#### EXERCISE:
Would you please copy every line below that includes the string "cloud"?

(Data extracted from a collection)
───

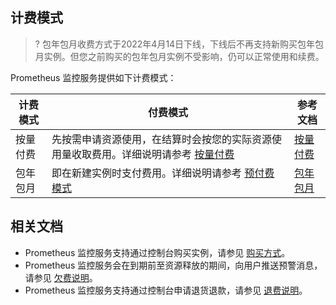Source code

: ## 计费模式
>? 包年包月收费方式于2022年4月14日下线，下线后不再支持新购买包年包月实例。但您之前购买的包年包月实例不受影响，仍可以正常使用和续费。

Prometheus 监控服务提供如下计费模式：

| 计费模式 | 付费模式                                                     | 参考文档|
| -------- | ------------------------------------------------------------ | ------------------------------------------------------------ | 
| 按量付费 | 先按需申请资源使用，在结算时会按您的实际资源使用量收取费用。详细说明请参考 [按量付费](https://cloud.tencent.com/document/product/555/9617) |[按量付费](https://cloud.tencent.com/document/product/1416/65379) |
| 包年包月 | 即在新建实例时支付费用。详细说明请参考 [预付费模式](https://cloud.tencent.com/document/product/555/9618) | [包年包月](https://cloud.tencent.com/document/product/1416/55777)|

## 相关文档

- Prometheus 监控服务支持通过控制台购买实例，请参见 [购买方式](https://cloud.tencent.com/document/product/1416/55773)。
- Prometheus  监控服务会在到期前至资源释放的期间，向用户推送预警消息，请参见 [欠费说明](https://cloud.tencent.com/document/product/1416/55774)。
- Prometheus  监控服务支持通过控制台申请退货退款，请参见 [退费说明](https://cloud.tencent.com/document/product/1416/55775)。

───

#### YOUR RESPONSE:
| 按量付费 | 先按需申请资源使用，在结算时会按您的实际资源使用量收取费用。详细说明请参考 [按量付费](https://cloud.tencent.com/document/product/555/9617) |[按量付费](https://cloud.tencent.com/document/product/1416/65379) |
| 包年包月 | 即在新建实例时支付费用。详细说明请参考 [预付费模式](https://cloud.tencent.com/document/product/555/9618) | [包年包月](https://cloud.tencent.com/document/product/1416/55777)|
- Prometheus 监控服务支持通过控制台购买实例，请参见 [购买方式](https://cloud.tencent.com/document/product/1416/55773)。
- Prometheus  监控服务会在到期前至资源释放的期间，向用户推送预警消息，请参见 [欠费说明](https://cloud.tencent.com/document/product/1416/55774)。
- Prometheus  监控服务支持通过控制台申请退货退款，请参见 [退费说明](https://cloud.tencent.com/document/product/1416/55775)。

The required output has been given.